11. Много дурного написано об этом человеке, зато всячески превозносят его три достойнейших историка — Фукидид, бывший его современником, Феопомп, родившийся несколько позже, и Тимей; последние двое, известнейшие хулители, почему-то дружно хвалят его одного. Они поведали о нем то, что я рассказал выше, и сверх того следующее: родившись в великолепнейшем городе Афинах, он был первым среди граждан по благородству и блеску своего обихода; когда же, изгнанный оттуда, явился в Фивы, то настолько приспособился к местным обычаям, что никто не мог сравниться с ним в трудолюбии и телесных упражнениях — ведь беотийцы отличаются скорее телесной силой, чем остротой ума; у лакедемонян, издавна усматривающих высшую доблесть в воздержании, он вел сугубо строгий образ жизни, превосходя всех спартанцев простотою пищи и одежды; побывав у фракийцев — людей, приверженных к вину и любовным утехам — и тех обогнал в подобных усладах; прибыв к персам, у которых выше всего ценится охотничья удаль и роскошная жизнь, так приладился к их привычкам, что сами они не могли надивиться на его отвагу и великолепие. Так и вышло, что с какими бы людьми он ни жил, везде он оказывался самым первым и самым любимым. Но довольно об Алкивиаде — перейдем к следующим героям.

Корнелий Непот. О знаменитых иноземных полководцах. Из книги о римских историках. — М.: Изд-во МГУ. 1992.

Фемистокл

1. Фемистокл, сын Неокла, афинянин. Свойственные ему в ранней юности пороки он искупил столь великими добродетелями, что никто не почитается выше его, и лишь немногие считаются равными ему. Начнем, однако, рассказ с начала. Отец его Неокл принадлежал к благородному роду. Женился он на гражданке Галикарнасса, от которой и родился Фемистокл. К огорчению родителей сын вел разгульный образ жизни и расточал семейное добро, из-за чего отец лишил его наследства. Это позор не сломил, но образумил юношу. Поняв, как много стараний надо ему приложить, чтобы смыть бесчестие, он погрузился в общественные дела, усерднейше трудясь на пользу друзьям и ради славы. Постоянно участвовал он в частных тяжбах, часто посещал народные сходки. Без него не обходилось ни одно сколько-нибудь важное дело: быстро находил он решение, коротко и ясно излагал его.
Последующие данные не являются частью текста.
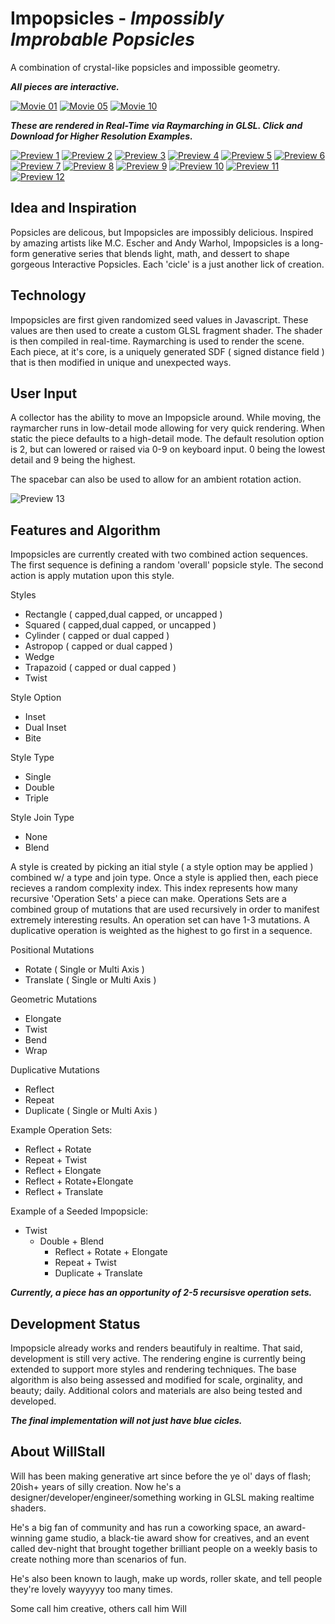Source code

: # **Impopsicles** - *Impossibly Improbable Popsicles*
A combination of crystal-like popsicles and impossible geometry.

***All pieces are interactive.***

[![Movie 01](./videos/01.gif)](./videos/01.mp4)
[![Movie 05](./videos/05.gif)](./videos/05.mp4)
[![Movie 10](./videos/10.gif)](./videos/10.mp4)

***These are rendered in Real-Time via Raymarching in GLSL. Click and Download for Higher Resolution Examples.***

[![Preview 1](./thumbnails/01_thumb.png)](./full/01.png)
[![Preview 2](./thumbnails/02_thumb.png)](./full/02.png)
[![Preview 3](./thumbnails/03_thumb.png)](./full/03.png)
[![Preview 4](./thumbnails/04_thumb.png)](./full/04.png)
[![Preview 5](./thumbnails/05_thumb.png)](./full/05.png)
[![Preview 6](./thumbnails/06_thumb.png)](./full/06.png)
[![Preview 7](./thumbnails/07_thumb.png)](./full/07.png)
[![Preview 8](./thumbnails/08_thumb.png)](./full/08.png)
[![Preview 9](./thumbnails/09_thumb.png)](./full/09.png)
[![Preview 10](./thumbnails/10_thumb.png)](./full/10.png)
[![Preview 11](./thumbnails/11_thumb.png)](./full/11.png)
[![Preview 12](./thumbnails/12_thumb.png)](./full/12.png)

## Idea and Inspiration
Popsicles are delicous, but Impopsicles are impossibly delicious. Inspired by amazing artists like M.C. Escher and Andy Warhol, Impopsicles is a long-form generative series that blends light, math, and dessert to shape gorgeous Interactive Popsicles. Each 'cicle' is a just another lick of creation.

## Technology
Impopsicles are first given randomized seed values in Javascript. These values are then used to create a custom GLSL fragment shader. The shader is then compiled in real-time. Raymarching is used to render the scene. Each piece, at it's core, is a uniquely generated SDF ( signed distance field ) that is then modified in unique and unexpected ways.

## User Input
A collector has the ability to move an Impopsicle around. While moving, the raymarcher runs in low-detail mode allowing for very quick rendering. When static the piece defaults to a high-detail mode. The default resolution option is 2, but can lowered or raised via 0-9 on keyboard input. 0 being the lowest detail and 9 being the highest.

The spacebar can also be used to allow for an ambient rotation action.

![Preview 13](./full/13.png)

## Features and Algorithm

Impopsicles are currently created with two combined action sequences. The first sequence is defining a random 'overall' popsicle style. The second action is apply mutation upon this style.

Styles
  - Rectangle ( capped,dual capped, or uncapped ) 
  - Squared ( capped,dual capped, or uncapped )
  - Cylinder ( capped or dual capped )
  - Astropop ( capped or dual capped )
  - Wedge 
  - Trapazoid ( capped or dual capped )
  - Twist

Style Option
  - Inset
  - Dual Inset
  - Bite
  
Style Type
  - Single
  - Double
  - Triple

Style Join Type
  - None
  - Blend

A style is created by picking an itial style ( a style option may be applied ) combined w/ a type and join type. Once a style is applied then, each piece recieves a random complexity index. This index represents how many recursive 'Operation Sets' a piece can make. Operations Sets are a combined group of mutations that are used recursively in order to manifest extremely interesting results. An operation set can have 1-3 mutations. A duplicative operation is weighted as the highest to go first in a sequence.

Positional Mutations
  - Rotate ( Single or Multi Axis )
  - Translate ( Single or Multi Axis )

Geometric Mutations
  - Elongate
  - Twist
  - Bend
  - Wrap

Duplicative Mutations
  - Reflect
  - Repeat
  - Duplicate ( Single or Multi Axis )

Example Operation Sets:
  - Reflect + Rotate
  - Repeat + Twist
  - Reflect + Elongate
  - Reflect + Rotate+Elongate
  - Reflect + Translate

Example of a Seeded Impopsicle:
  - Twist
    - Double + Blend
      - Reflect + Rotate + Elongate
      - Repeat + Twist
      - Duplicate + Translate

***Currently, a piece has an opportunity of 2-5 recursisve operation sets.***

## Development Status
Impopsicle already works and renders beautifuly in realtime. That said, development is still very active. The rendering engine is currently being extended to support more styles and rendering techniques. The base algorithm is also being assessed and modified for scale, orginality, and beauty; daily. Additional colors and materials are also being tested and developed.

***The final implementation will not just have blue cicles.***

## About WillStall
Will has been making generative art since before the ye ol' days of flash; 20ish+ years of silly creation. Now he's a designer/developer/engineer/something working in GLSL making realtime shaders.

He's a big fan of community and has run a coworking space, an award-winning game studio, a black-tie award show for creatives, and an event called dev-night that brought together brilliant people on a weekly basis to create nothing more than scenarios of fun.

He's also been known to laugh, make up words, roller skate, and tell people they're lovely wayyyyy too many times.

Some call him creative, others call him Will


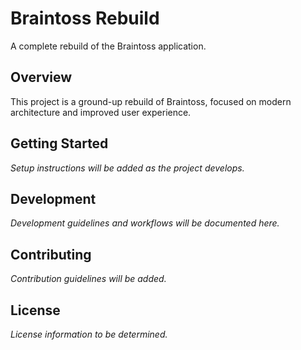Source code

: # Braintoss Rebuild

A complete rebuild of the Braintoss application.

## Overview

This project is a ground-up rebuild of Braintoss, focused on modern architecture and improved user experience.

## Getting Started

*Setup instructions will be added as the project develops.*

## Development

*Development guidelines and workflows will be documented here.*

## Contributing

*Contribution guidelines will be added.*

## License

*License information to be determined.*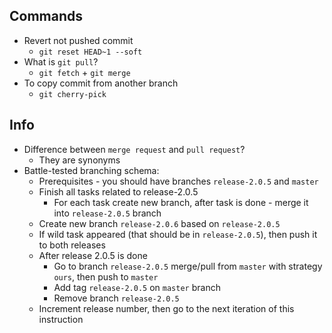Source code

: ## Commands
* Revert not pushed commit
    * `git reset HEAD~1 --soft`
* What is `git pull`? 
    * `git fetch` + `git merge`
* To copy commit from another branch
    * `git cherry-pick`

 ## Info
* Difference between `merge request` and `pull request`?
    * They are synonyms
* Battle-tested branching schema:
    * Prerequisites - you should have branches `release-2.0.5` and `master`
    * Finish all tasks related to release-2.0.5
        * For each task create new branch, after task is done - merge it into `release-2.0.5` branch
    * Create new branch `release-2.0.6` based on `release-2.0.5`
    * If wild task appeared (that should be in `release-2.0.5`), then push it to both releases
    * After release 2.0.5 is done
        * Go to branch `release-2.0.5` merge/pull from `master` with strategy `ours`, then push to `master`
        * Add tag `release-2.0.5` on `master` branch
        * Remove branch `release-2.0.5`
    * Increment release number, then go to the next iteration of this instruction

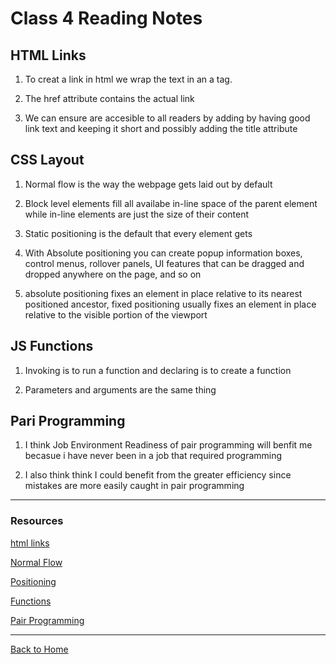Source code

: # Class 4 Reading Notes

## HTML Links

1. To creat a link in html we wrap the text in an a tag.

2. The href attribute contains the actual link

3. We can ensure are accesible to all readers by adding by having good link text and keeping it short and possibly adding the title attribute

## CSS Layout

1. Normal flow is the way the webpage gets laid out by default

2. Block level elements fill all availabe in-line space of the parent element while in-line elements are just the size of their content

3. Static positioning is the default that every element gets

4. With Absolute positioning you can create popup information boxes, control menus, rollover panels, UI features that can be dragged and dropped anywhere on the page, and so on

5. absolute positioning fixes an element in place relative to its nearest positioned ancestor, fixed positioning usually fixes an element in place relative to the visible portion of the viewport

## JS Functions

1. Invoking is to run a function and declaring is to create a function

2. Parameters and arguments are the same thing

## Pari Programming

1. I think Job Environment Readiness of pair programming will benfit me becasue i have never been in a job that required programming

2. I also think think I could benefit from the greater efficiency since mistakes are more easily caught in pair programming 

---

### Resources

[html links](https://developer.mozilla.org/en-US/docs/Learn/HTML/Introduction_to_HTML/Creating_hyperlinks)

[Normal Flow](https://developer.mozilla.org/en-US/docs/Learn/CSS/CSS_layout/Normal_Flow)

[Positioning](https://developer.mozilla.org/en-US/docs/Learn/CSS/CSS_layout/Positioning#fixed_positioning)

[Functions](https://developer.mozilla.org/en-US/docs/Learn/JavaScript/Building_blocks/Functions)

[Pair Programming](https://www.codefellows.org/blog/6-reasons-for-pair-programming/)

---

[Back to Home](../README.md)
Был он ловок как в делах, так и в замыслах, поскольку весьма точно, как замечает Фукидид, судил о событиях текущих и не менее проницательно угадывал будущее. Благодаря таким достоинствам он быстро приобрел известность.

2. Первый раз он проявил себя на государственном поприще во время войны с Керкирой, по случаю которой народ избрал его стратегом. Тогда Фемистокл вдохнул в граждан воинственный дух не только на предстоящие сражения, но и на все последующие времена. Случилось так, что он уговорил народ построить 100 кораблей на те деньги, которые поступали с рудников и ежегодно напрасно растрачивались должностными лицами. Соорудив флот в короткий срок, сначала сокрушил он керкирян, а потом устроил охоту на пиратов и очистил от них море. Таким образом, он и обогатил афинян и превратил их в опытнейших морских бойцов. Какую пользу принесло это всей Греции, выяснилось в Персидскую войну.

Пришло время, когда Ксеркс пошел войной на всю Европу по суше и по морю с таким громадным войском, какого никто не имел ни до, ни после него. Флот его состоял из 1200 боевых кораблей, сопровождаемых 29 тыс. транспортных судов; сухопутное же войско насчитывало 700 тыс. пехотинцев и 400 тыс. всадников. Когда в Грецию пришла весть о его приближении и о том, что, помня о Марафонской битве, идет он прежде всего на афинян, последние обратились в Дельфы за советом, что им следует предпринять. На запрос Пифия ответила, чтобы они защищались с помощью деревянных стен. Никто не мог понять, что означает этот ответ, и тогда Фемистокл стал доказывать, что Аполлон советует им перебраться со всем своим имуществом на корабли, которые-де Бог и называет деревянными стенами. Афиняне одобрили это мнение, прибавили к уже имевшимся триремам еще столько же судов, отправили все, что можно было перевезти, частью на Саламин, частью в Трезену и, оставив Акрополь и его святыни на попечение жрецов и немногих стариков, покинули опустевший город.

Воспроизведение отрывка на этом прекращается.